Stored entries
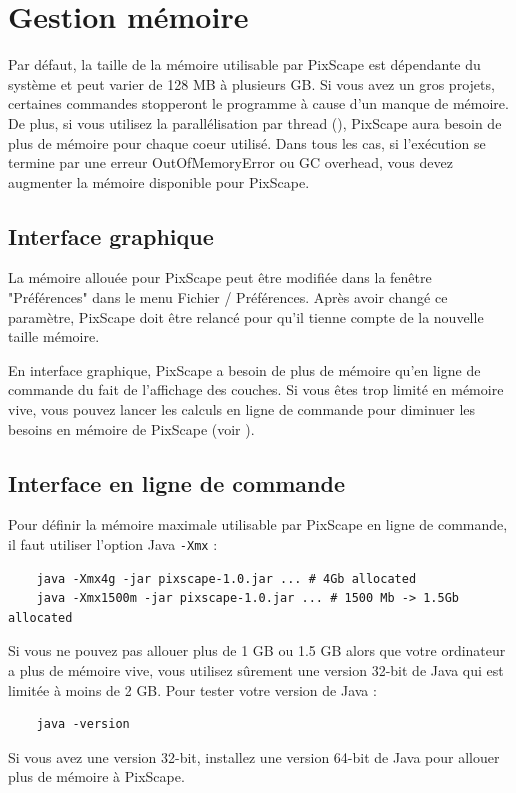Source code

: \documentclass{report}
\begin{document}
\section{Gestion mémoire}
\label{memory}
Par défaut, la taille de la mémoire utilisable par PixScape est dépendante du système et peut varier de 128 MB à plusieurs GB.
Si vous avez un gros projets, certaines commandes stopperont le programme à cause d'un manque de mémoire. De plus, si vous utilisez la parallélisation par thread (), PixScape aura besoin de plus de mémoire pour chaque coeur utilisé.
Dans tous les cas, si l'exécution se termine par une erreur OutOfMemoryError ou GC overhead, vous devez augmenter la mémoire disponible pour PixScape.

\subsection{Interface graphique}
La mémoire allouée pour PixScape peut être modifiée dans la fenêtre "Préférences" dans le menu Fichier / Préférences. Après avoir changé ce paramètre, PixScape doit être relancé pour qu'il tienne compte de la nouvelle taille mémoire.

En interface graphique, PixScape a besoin de plus de mémoire qu'en ligne de commande du fait de l'affichage des couches. Si vous êtes trop limité en mémoire vive, vous pouvez lancer les calculs en ligne de commande pour diminuer les besoins en mémoire de PixScape (voir ).

\subsection{Interface en ligne de commande}
Pour définir la mémoire maximale utilisable par PixScape en ligne de commande, il faut utiliser l'option Java \verb|-Xmx| :
\begin{Verbatim}
	java -Xmx4g -jar pixscape-1.0.jar ... # 4Gb allocated
	java -Xmx1500m -jar pixscape-1.0.jar ... # 1500 Mb -> 1.5Gb allocated
\end{Verbatim}


Si vous ne pouvez pas allouer plus de 1 GB ou 1.5 GB alors que votre ordinateur a plus de mémoire vive, vous utilisez sûrement une version 32-bit de Java qui est limitée à moins de 2 GB.
Pour tester votre version de Java :
\begin{Verbatim}
	java -version
\end{Verbatim}
Si vous avez une version 32-bit, installez une version 64-bit de Java pour allouer plus de mémoire à PixScape.


\end{document}
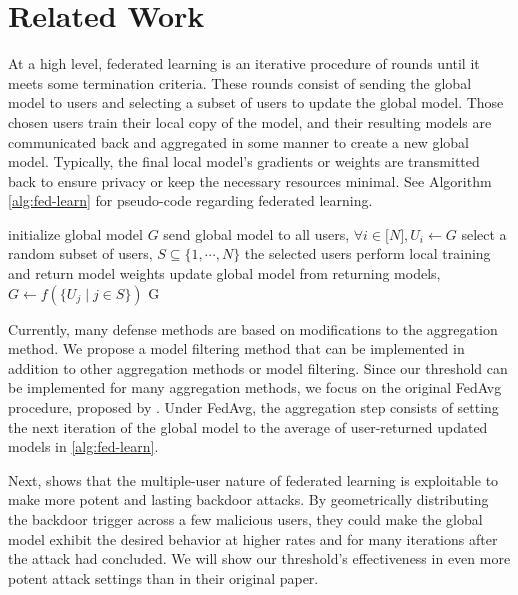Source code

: \documentclass{article} %
\begin{document}
%
\section{Related Work}

At a high level, federated learning is an iterative procedure of rounds until it meets some termination criteria. These rounds consist of sending the global model to users and selecting a subset of users to update the global model. Those chosen users train their local copy of the model, and their resulting models are communicated back and aggregated in some manner to create a new global model. Typically, the final local model's gradients or weights are transmitted back to ensure privacy or keep the necessary resources minimal. See Algorithm \ref{alg:fed-learn} for pseudo-code regarding federated learning.


\begin{algorithm}
\caption{}
\label{alg:fed-learn}
\begin{algorithmic}
    \State initialize global model $G$
        \State send global model to all users, $\forall i \in \mathopen[ N \mathclose], U_i \gets G$
        \State select a random subset of users, $S \subseteq \{1, \cdots, N\}$
        \State the selected users perform local training and return model weights
        \State update global model from returning models, $G \gets f(\{U_j \mid j \in S\})$
    \EndFor
    \State \Return G
    \EndProcedure
\end{algorithmic}
\end{algorithm}

Currently, many defense methods are based on modifications to the aggregation method. We propose a model filtering method that can be implemented in addition to other aggregation methods or model filtering. Since our threshold can be implemented for many aggregation methods, we focus on the original FedAvg procedure, proposed by \cite{fedavg}. Under FedAvg, the aggregation step consists of setting the next iteration of the global model to the average of user-returned updated models in \ref{alg:fed-learn}. 

Next, \cite{dba} shows that the multiple-user nature of federated learning is exploitable to make more potent and lasting backdoor attacks. By geometrically distributing the backdoor trigger across a few malicious users, they could make the global model exhibit the desired behavior at higher rates and for many iterations after the attack had concluded. We will show our threshold's effectiveness in even more potent attack settings than in their original paper.
\end{document}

Problem statement
Hand back the exact lines from the start of the entries to the line with "Par défaut, la", both ends kept and pictures left out.

Completed exercise
Source code

: \documentclass{report}
\begin{document}
\section{Gestion mémoire}
\label{memory}
Par défaut, la taille de la mémoire utilisable par PixScape est dépendante du système et peut varier de 128 MB à plusieurs GB.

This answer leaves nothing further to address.